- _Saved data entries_

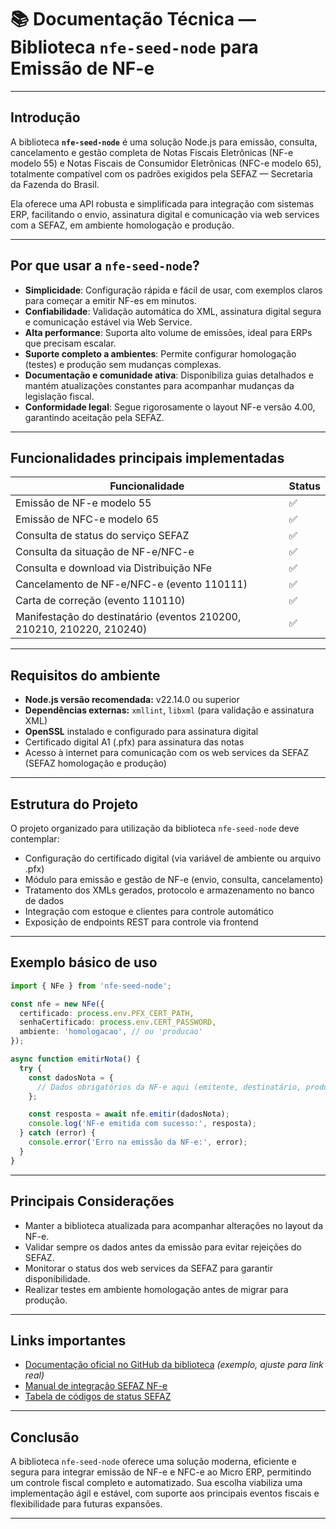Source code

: 
# 📚 Documentação Técnica — Biblioteca `nfe-seed-node` para Emissão de NF-e

---

## Introdução

A biblioteca **`nfe-seed-node`** é uma solução Node.js para emissão, consulta, cancelamento e gestão completa de Notas Fiscais Eletrônicas (NF-e modelo 55) e Notas Fiscais de Consumidor Eletrônicas (NFC-e modelo 65), totalmente compatível com os padrões exigidos pela SEFAZ — Secretaria da Fazenda do Brasil.

Ela oferece uma API robusta e simplificada para integração com sistemas ERP, facilitando o envio, assinatura digital e comunicação via web services com a SEFAZ, em ambiente homologação e produção.

---

## Por que usar a `nfe-seed-node`?

* **Simplicidade**: Configuração rápida e fácil de usar, com exemplos claros para começar a emitir NF-es em minutos.
* **Confiabilidade**: Validação automática do XML, assinatura digital segura e comunicação estável via Web Service.
* **Alta performance**: Suporta alto volume de emissões, ideal para ERPs que precisam escalar.
* **Suporte completo a ambientes**: Permite configurar homologação (testes) e produção sem mudanças complexas.
* **Documentação e comunidade ativa**: Disponibiliza guias detalhados e mantém atualizações constantes para acompanhar mudanças da legislação fiscal.
* **Conformidade legal**: Segue rigorosamente o layout NF-e versão 4.00, garantindo aceitação pela SEFAZ.

---

## Funcionalidades principais implementadas

| Funcionalidade                                                        | Status |
| --------------------------------------------------------------------- | ------ |
| Emissão de NF-e modelo 55                                             | ✅      |
| Emissão de NFC-e modelo 65                                            | ✅      |
| Consulta de status do serviço SEFAZ                                   | ✅      |
| Consulta da situação de NF-e/NFC-e                                    | ✅      |
| Consulta e download via Distribuição NFe                              | ✅      |
| Cancelamento de NF-e/NFC-e (evento 110111)                            | ✅      |
| Carta de correção (evento 110110)                                     | ✅      |
| Manifestação do destinatário (eventos 210200, 210210, 210220, 210240) | ✅      |

---

## Requisitos do ambiente

* **Node.js versão recomendada:** v22.14.0 ou superior
* **Dependências externas:** `xmllint`, `libxml` (para validação e assinatura XML)
* **OpenSSL** instalado e configurado para assinatura digital
* Certificado digital A1 (.pfx) para assinatura das notas
* Acesso à internet para comunicação com os web services da SEFAZ (SEFAZ homologação e produção)

---

## Estrutura do Projeto

O projeto organizado para utilização da biblioteca `nfe-seed-node` deve contemplar:

* Configuração do certificado digital (via variável de ambiente ou arquivo .pfx)
* Módulo para emissão e gestão de NF-e (envio, consulta, cancelamento)
* Tratamento dos XMLs gerados, protocolo e armazenamento no banco de dados
* Integração com estoque e clientes para controle automático
* Exposição de endpoints REST para controle via frontend

---

## Exemplo básico de uso

```typescript
import { NFe } from 'nfe-seed-node';

const nfe = new NFe({
  certificado: process.env.PFX_CERT_PATH,
  senhaCertificado: process.env.CERT_PASSWORD,
  ambiente: 'homologacao', // ou 'producao'
});

async function emitirNota() {
  try {
    const dadosNota = {
      // Dados obrigatórios da NF-e aqui (emitente, destinatário, produtos, impostos, etc.)
    };

    const resposta = await nfe.emitir(dadosNota);
    console.log('NF-e emitida com sucesso:', resposta);
  } catch (error) {
    console.error('Erro na emissão da NF-e:', error);
  }
}
```

---

## Principais Considerações

* Manter a biblioteca atualizada para acompanhar alterações no layout da NF-e.
* Validar sempre os dados antes da emissão para evitar rejeições do SEFAZ.
* Monitorar o status dos web services da SEFAZ para garantir disponibilidade.
* Realizar testes em ambiente homologação antes de migrar para produção.

---

## Links importantes

* [Documentação oficial no GitHub da biblioteca](https://github.com/seu-repositorio/nfe-seed-node) *(exemplo, ajuste para link real)*
* [Manual de integração SEFAZ NF-e](https://www.nfe.fazenda.gov.br/portal/listaConteudo.aspx?tipoConteudo=ndIjl+iEFdE=)
* [Tabela de códigos de status SEFAZ](https://www.nfe.fazenda.gov.br/portal/consulta.aspx)

---

## Conclusão

A biblioteca `nfe-seed-node` oferece uma solução moderna, eficiente e segura para integrar emissão de NF-e e NFC-e ao Micro ERP, permitindo um controle fiscal completo e automatizado. Sua escolha viabiliza uma implementação ágil e estável, com suporte aos principais eventos fiscais e flexibilidade para futuras expansões.

---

- _WHAT YOU WILL DO_
Search the records above for the string "portal" and copy each line that holds it.

- _SOLVED PROBLEM_
* [Manual de integração SEFAZ NF-e](https://www.nfe.fazenda.gov.br/portal/listaConteudo.aspx?tipoConteudo=ndIjl+iEFdE=)
* [Tabela de códigos de status SEFAZ](https://www.nfe.fazenda.gov.br/portal/consulta.aspx)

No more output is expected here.